Rendered images with source text
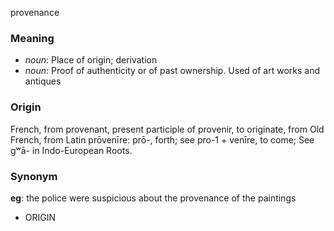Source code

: provenance
### Meaning
+ _noun_: Place of origin; derivation
+ _noun_: Proof of authenticity or of past ownership. Used of art works and antiques

### Origin

French, from provenant, present participle of provenir, to originate, from Old French, from Latin prōvenīre: prō-, forth; see pro-1 + venīre, to come; See gʷā- in Indo-European Roots.

### Synonym

__eg__: the police were suspicious about the provenance of the paintings

+ ORIGIN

[EXERCISE]:
Retype the entries verbatim and drop the pictures.

[COMPLETED EXERCISE]:
Source code

: provenance
### Meaning
+ _noun_: Place of origin; derivation
+ _noun_: Proof of authenticity or of past ownership. Used of art works and antiques

### Origin

French, from provenant, present participle of provenir, to originate, from Old French, from Latin prōvenīre: prō-, forth; see pro-1 + venīre, to come; See gʷā- in Indo-European Roots.

### Synonym

__eg__: the police were suspicious about the provenance of the paintings

+ ORIGIN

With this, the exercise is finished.